▶ [YOUR OBJECTIVE] Reproduce the entries that follow exactly. No picture should appear in the result.

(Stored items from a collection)
------------------------------------------------------------------------

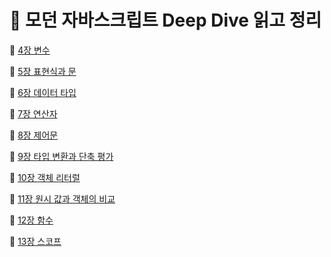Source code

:# 🫧 모던 자바스크립트 Deep Dive 읽고 정리

📔 [4장 변수](https://github.com/jwo0o0/Modern-Javascript-Deep-Dive/blob/db0febd7f1cd6d7a4105aada8b5f159ab54b01c3/4%EC%9E%A5%20%EB%B3%80%EC%88%98.md)

📔 [5장 표현식과 문](https://github.com/jwo0o0/Modern-Javascript-Deep-Dive/blob/db0febd7f1cd6d7a4105aada8b5f159ab54b01c3/5%EC%9E%A5%20%ED%91%9C%ED%98%84%EC%8B%9D%EA%B3%BC%20%EB%AC%B8.md)

📔 [6장 데이터 타입](https://github.com/jwo0o0/Modern-Javascript-Deep-Dive/blob/db0febd7f1cd6d7a4105aada8b5f159ab54b01c3/6%EC%9E%A5%20%EB%8D%B0%EC%9D%B4%ED%84%B0%20%ED%83%80%EC%9E%85.md)

📔 [7장 연산자](https://github.com/jwo0o0/Modern-Javascript-Deep-Dive/blob/db0febd7f1cd6d7a4105aada8b5f159ab54b01c3/7%EC%9E%A5%20%EC%97%B0%EC%82%B0%EC%9E%90.md)

📔 [8장 제어문](https://github.com/jwo0o0/Modern-Javascript-Deep-Dive/blob/db0febd7f1cd6d7a4105aada8b5f159ab54b01c3/8%EC%9E%A5%20%EC%A0%9C%EC%96%B4%EB%AC%B8.md)

📔 [9장 타입 변환과 단축 평가](https://github.com/jwo0o0/Modern-Javascript-Deep-Dive/blob/db0febd7f1cd6d7a4105aada8b5f159ab54b01c3/9%EC%9E%A5%20%ED%83%80%EC%9E%85%20%EB%B3%80%ED%99%98%EA%B3%BC%20%EB%8B%A8%EC%B6%95%20%ED%8F%89%EA%B0%80.md)

📔 [10장 객체 리터럴](https://github.com/jwo0o0/Modern-Javascript-Deep-Dive/blob/db0febd7f1cd6d7a4105aada8b5f159ab54b01c3/10%EC%9E%A5%20%EA%B0%9D%EC%B2%B4%20%EB%A6%AC%ED%84%B0%EB%9F%B4.md)

📔 [11장 원시 값과 객체의 비교](https://github.com/jwo0o0/Modern-Javascript-Deep-Dive/blob/db0febd7f1cd6d7a4105aada8b5f159ab54b01c3/11%EC%9E%A5%20%EC%9B%90%EC%8B%9C%20%EA%B0%92%EA%B3%BC%20%EA%B0%9D%EC%B2%B4%EC%9D%98%20%EB%B9%84%EA%B5%90.md)

📔 [12장 함수](https://github.com/jwo0o0/Modern-Javascript-Deep-Dive/blob/db0febd7f1cd6d7a4105aada8b5f159ab54b01c3/12%EC%9E%A5%20%ED%95%A8%EC%88%98.md)

📔 [13장 스코프](https://github.com/jwo0o0/Modern-Javascript-Deep-Dive/blob/b8e918bde3c49dc1e3f1211d71903246723068bd/13%EC%9E%A5%20%EC%8A%A4%EC%BD%94%ED%94%84.md)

------------------------------------------------------------------------

▶ [RESPONSE TO THIS TASK]
Source code

:# 🫧 모던 자바스크립트 Deep Dive 읽고 정리

📔 [4장 변수](https://github.com/jwo0o0/Modern-Javascript-Deep-Dive/blob/db0febd7f1cd6d7a4105aada8b5f159ab54b01c3/4%EC%9E%A5%20%EB%B3%80%EC%88%98.md)

📔 [5장 표현식과 문](https://github.com/jwo0o0/Modern-Javascript-Deep-Dive/blob/db0febd7f1cd6d7a4105aada8b5f159ab54b01c3/5%EC%9E%A5%20%ED%91%9C%ED%98%84%EC%8B%9D%EA%B3%BC%20%EB%AC%B8.md)

📔 [6장 데이터 타입](https://github.com/jwo0o0/Modern-Javascript-Deep-Dive/blob/db0febd7f1cd6d7a4105aada8b5f159ab54b01c3/6%EC%9E%A5%20%EB%8D%B0%EC%9D%B4%ED%84%B0%20%ED%83%80%EC%9E%85.md)

📔 [7장 연산자](https://github.com/jwo0o0/Modern-Javascript-Deep-Dive/blob/db0febd7f1cd6d7a4105aada8b5f159ab54b01c3/7%EC%9E%A5%20%EC%97%B0%EC%82%B0%EC%9E%90.md)

📔 [8장 제어문](https://github.com/jwo0o0/Modern-Javascript-Deep-Dive/blob/db0febd7f1cd6d7a4105aada8b5f159ab54b01c3/8%EC%9E%A5%20%EC%A0%9C%EC%96%B4%EB%AC%B8.md)

📔 [9장 타입 변환과 단축 평가](https://github.com/jwo0o0/Modern-Javascript-Deep-Dive/blob/db0febd7f1cd6d7a4105aada8b5f159ab54b01c3/9%EC%9E%A5%20%ED%83%80%EC%9E%85%20%EB%B3%80%ED%99%98%EA%B3%BC%20%EB%8B%A8%EC%B6%95%20%ED%8F%89%EA%B0%80.md)

📔 [10장 객체 리터럴](https://github.com/jwo0o0/Modern-Javascript-Deep-Dive/blob/db0febd7f1cd6d7a4105aada8b5f159ab54b01c3/10%EC%9E%A5%20%EA%B0%9D%EC%B2%B4%20%EB%A6%AC%ED%84%B0%EB%9F%B4.md)

📔 [11장 원시 값과 객체의 비교](https://github.com/jwo0o0/Modern-Javascript-Deep-Dive/blob/db0febd7f1cd6d7a4105aada8b5f159ab54b01c3/11%EC%9E%A5%20%EC%9B%90%EC%8B%9C%20%EA%B0%92%EA%B3%BC%20%EA%B0%9D%EC%B2%B4%EC%9D%98%20%EB%B9%84%EA%B5%90.md)

📔 [12장 함수](https://github.com/jwo0o0/Modern-Javascript-Deep-Dive/blob/db0febd7f1cd6d7a4105aada8b5f159ab54b01c3/12%EC%9E%A5%20%ED%95%A8%EC%88%98.md)

📔 [13장 스코프](https://github.com/jwo0o0/Modern-Javascript-Deep-Dive/blob/b8e918bde3c49dc1e3f1211d71903246723068bd/13%EC%9E%A5%20%EC%8A%A4%EC%BD%94%ED%94%84.md)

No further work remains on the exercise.